◆ **TASK DESCRIPTION**
Exactly as they appear, transcribe the entries and skip any pictures.

--- SUPPLIED DATA Enclosed Below ---

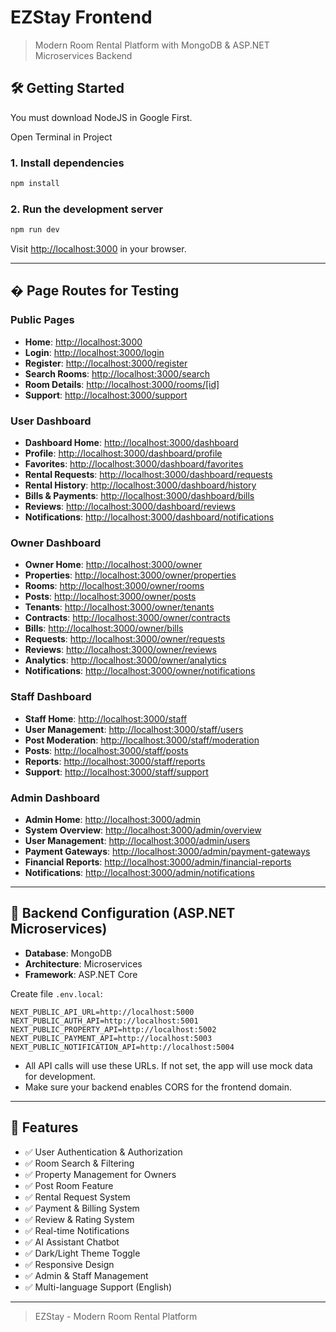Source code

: # EZStay Frontend

> Modern Room Rental Platform with MongoDB & ASP.NET Microservices Backend

## 🛠️ Getting Started

You must download NodeJS in Google First.

Open Terminal in Project

### 1. Install dependencies

```bash
npm install
```

### 2. Run the development server

```bash
npm run dev
```

Visit [http://localhost:3000](http://localhost:3000) in your browser.

---

## � Page Routes for Testing

### Public Pages

- **Home**: [http://localhost:3000](http://localhost:3000)
- **Login**: [http://localhost:3000/login](http://localhost:3000/login)
- **Register**: [http://localhost:3000/register](http://localhost:3000/register)
- **Search Rooms**: [http://localhost:3000/search](http://localhost:3000/search)
- **Room Details**: [http://localhost:3000/rooms/[id]](http://localhost:3000/rooms/1)
- **Support**: [http://localhost:3000/support](http://localhost:3000/support)

### User Dashboard

- **Dashboard Home**: [http://localhost:3000/dashboard](http://localhost:3000/dashboard)
- **Profile**: [http://localhost:3000/dashboard/profile](http://localhost:3000/dashboard/profile)
- **Favorites**: [http://localhost:3000/dashboard/favorites](http://localhost:3000/dashboard/favorites)
- **Rental Requests**: [http://localhost:3000/dashboard/requests](http://localhost:3000/dashboard/requests)
- **Rental History**: [http://localhost:3000/dashboard/history](http://localhost:3000/dashboard/history)
- **Bills & Payments**: [http://localhost:3000/dashboard/bills](http://localhost:3000/dashboard/bills)
- **Reviews**: [http://localhost:3000/dashboard/reviews](http://localhost:3000/dashboard/reviews)
- **Notifications**: [http://localhost:3000/dashboard/notifications](http://localhost:3000/dashboard/notifications)

### Owner Dashboard

- **Owner Home**: [http://localhost:3000/owner](http://localhost:3000/owner)
- **Properties**: [http://localhost:3000/owner/properties](http://localhost:3000/owner/properties)
- **Rooms**: [http://localhost:3000/owner/rooms](http://localhost:3000/owner/rooms)
- **Posts**: [http://localhost:3000/owner/posts](http://localhost:3000/owner/posts)
- **Tenants**: [http://localhost:3000/owner/tenants](http://localhost:3000/owner/tenants)
- **Contracts**: [http://localhost:3000/owner/contracts](http://localhost:3000/owner/contracts)
- **Bills**: [http://localhost:3000/owner/bills](http://localhost:3000/owner/bills)
- **Requests**: [http://localhost:3000/owner/requests](http://localhost:3000/owner/requests)
- **Reviews**: [http://localhost:3000/owner/reviews](http://localhost:3000/owner/reviews)
- **Analytics**: [http://localhost:3000/owner/analytics](http://localhost:3000/owner/analytics)
- **Notifications**: [http://localhost:3000/owner/notifications](http://localhost:3000/owner/notifications)

### Staff Dashboard

- **Staff Home**: [http://localhost:3000/staff](http://localhost:3000/staff)
- **User Management**: [http://localhost:3000/staff/users](http://localhost:3000/staff/users)
- **Post Moderation**: [http://localhost:3000/staff/moderation](http://localhost:3000/staff/moderation)
- **Posts**: [http://localhost:3000/staff/posts](http://localhost:3000/staff/posts)
- **Reports**: [http://localhost:3000/staff/reports](http://localhost:3000/staff/reports)
- **Support**: [http://localhost:3000/staff/support](http://localhost:3000/staff/support)

### Admin Dashboard

- **Admin Home**: [http://localhost:3000/admin](http://localhost:3000/admin)
- **System Overview**: [http://localhost:3000/admin/overview](http://localhost:3000/admin/overview)
- **User Management**: [http://localhost:3000/admin/users](http://localhost:3000/admin/users)
- **Payment Gateways**: [http://localhost:3000/admin/payment-gateways](http://localhost:3000/admin/payment-gateways)
- **Financial Reports**: [http://localhost:3000/admin/financial-reports](http://localhost:3000/admin/financial-reports)
- **Notifications**: [http://localhost:3000/admin/notifications](http://localhost:3000/admin/notifications)

---

## 🔗 Backend Configuration (ASP.NET Microservices)

- **Database**: MongoDB
- **Architecture**: Microservices
- **Framework**: ASP.NET Core

Create file `.env.local`:

```env
NEXT_PUBLIC_API_URL=http://localhost:5000
NEXT_PUBLIC_AUTH_API=http://localhost:5001
NEXT_PUBLIC_PROPERTY_API=http://localhost:5002
NEXT_PUBLIC_PAYMENT_API=http://localhost:5003
NEXT_PUBLIC_NOTIFICATION_API=http://localhost:5004
```

- All API calls will use these URLs. If not set, the app will use mock data for development.
- Make sure your backend enables CORS for the frontend domain.

---

## 🌟 Features

- ✅ User Authentication & Authorization
- ✅ Room Search & Filtering
- ✅ Property Management for Owners
- ✅ Post Room Feature
- ✅ Rental Request System
- ✅ Payment & Billing System
- ✅ Review & Rating System
- ✅ Real-time Notifications
- ✅ AI Assistant Chatbot
- ✅ Dark/Light Theme Toggle
- ✅ Responsive Design
- ✅ Admin & Staff Management
- ✅ Multi-language Support (English)

---

> EZStay - Modern Room Rental Platform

--- End of Enclosed SUPPLIED DATA ---

◆ **RESULT FOR THIS EXERCISE**
Source code

: # EZStay Frontend

> Modern Room Rental Platform with MongoDB & ASP.NET Microservices Backend

## 🛠️ Getting Started

You must download NodeJS in Google First.

Open Terminal in Project

### 1. Install dependencies

```bash
npm install
```

### 2. Run the development server

```bash
npm run dev
```

Visit [http://localhost:3000](http://localhost:3000) in your browser.

---

## � Page Routes for Testing

### Public Pages

- **Home**: [http://localhost:3000](http://localhost:3000)
- **Login**: [http://localhost:3000/login](http://localhost:3000/login)
- **Register**: [http://localhost:3000/register](http://localhost:3000/register)
- **Search Rooms**: [http://localhost:3000/search](http://localhost:3000/search)
- **Room Details**: [http://localhost:3000/rooms/[id]](http://localhost:3000/rooms/1)
- **Support**: [http://localhost:3000/support](http://localhost:3000/support)

### User Dashboard

- **Dashboard Home**: [http://localhost:3000/dashboard](http://localhost:3000/dashboard)
- **Profile**: [http://localhost:3000/dashboard/profile](http://localhost:3000/dashboard/profile)
- **Favorites**: [http://localhost:3000/dashboard/favorites](http://localhost:3000/dashboard/favorites)
- **Rental Requests**: [http://localhost:3000/dashboard/requests](http://localhost:3000/dashboard/requests)
- **Rental History**: [http://localhost:3000/dashboard/history](http://localhost:3000/dashboard/history)
- **Bills & Payments**: [http://localhost:3000/dashboard/bills](http://localhost:3000/dashboard/bills)
- **Reviews**: [http://localhost:3000/dashboard/reviews](http://localhost:3000/dashboard/reviews)
- **Notifications**: [http://localhost:3000/dashboard/notifications](http://localhost:3000/dashboard/notifications)

### Owner Dashboard

- **Owner Home**: [http://localhost:3000/owner](http://localhost:3000/owner)
- **Properties**: [http://localhost:3000/owner/properties](http://localhost:3000/owner/properties)
- **Rooms**: [http://localhost:3000/owner/rooms](http://localhost:3000/owner/rooms)
- **Posts**: [http://localhost:3000/owner/posts](http://localhost:3000/owner/posts)
- **Tenants**: [http://localhost:3000/owner/tenants](http://localhost:3000/owner/tenants)
- **Contracts**: [http://localhost:3000/owner/contracts](http://localhost:3000/owner/contracts)
- **Bills**: [http://localhost:3000/owner/bills](http://localhost:3000/owner/bills)
- **Requests**: [http://localhost:3000/owner/requests](http://localhost:3000/owner/requests)
- **Reviews**: [http://localhost:3000/owner/reviews](http://localhost:3000/owner/reviews)
- **Analytics**: [http://localhost:3000/owner/analytics](http://localhost:3000/owner/analytics)
- **Notifications**: [http://localhost:3000/owner/notifications](http://localhost:3000/owner/notifications)

### Staff Dashboard

- **Staff Home**: [http://localhost:3000/staff](http://localhost:3000/staff)
- **User Management**: [http://localhost:3000/staff/users](http://localhost:3000/staff/users)
- **Post Moderation**: [http://localhost:3000/staff/moderation](http://localhost:3000/staff/moderation)
- **Posts**: [http://localhost:3000/staff/posts](http://localhost:3000/staff/posts)
- **Reports**: [http://localhost:3000/staff/reports](http://localhost:3000/staff/reports)
- **Support**: [http://localhost:3000/staff/support](http://localhost:3000/staff/support)

### Admin Dashboard

- **Admin Home**: [http://localhost:3000/admin](http://localhost:3000/admin)
- **System Overview**: [http://localhost:3000/admin/overview](http://localhost:3000/admin/overview)
- **User Management**: [http://localhost:3000/admin/users](http://localhost:3000/admin/users)
- **Payment Gateways**: [http://localhost:3000/admin/payment-gateways](http://localhost:3000/admin/payment-gateways)
- **Financial Reports**: [http://localhost:3000/admin/financial-reports](http://localhost:3000/admin/financial-reports)
- **Notifications**: [http://localhost:3000/admin/notifications](http://localhost:3000/admin/notifications)

---

## 🔗 Backend Configuration (ASP.NET Microservices)

- **Database**: MongoDB
- **Architecture**: Microservices
- **Framework**: ASP.NET Core

Create file `.env.local`:

```env
NEXT_PUBLIC_API_URL=http://localhost:5000
NEXT_PUBLIC_AUTH_API=http://localhost:5001
NEXT_PUBLIC_PROPERTY_API=http://localhost:5002
NEXT_PUBLIC_PAYMENT_API=http://localhost:5003
NEXT_PUBLIC_NOTIFICATION_API=http://localhost:5004
```

- All API calls will use these URLs. If not set, the app will use mock data for development.
- Make sure your backend enables CORS for the frontend domain.

---

## 🌟 Features

- ✅ User Authentication & Authorization
- ✅ Room Search & Filtering
- ✅ Property Management for Owners
- ✅ Post Room Feature
- ✅ Rental Request System
- ✅ Payment & Billing System
- ✅ Review & Rating System
- ✅ Real-time Notifications
- ✅ AI Assistant Chatbot
- ✅ Dark/Light Theme Toggle
- ✅ Responsive Design
- ✅ Admin & Staff Management
- ✅ Multi-language Support (English)

---

> EZStay - Modern Room Rental Platform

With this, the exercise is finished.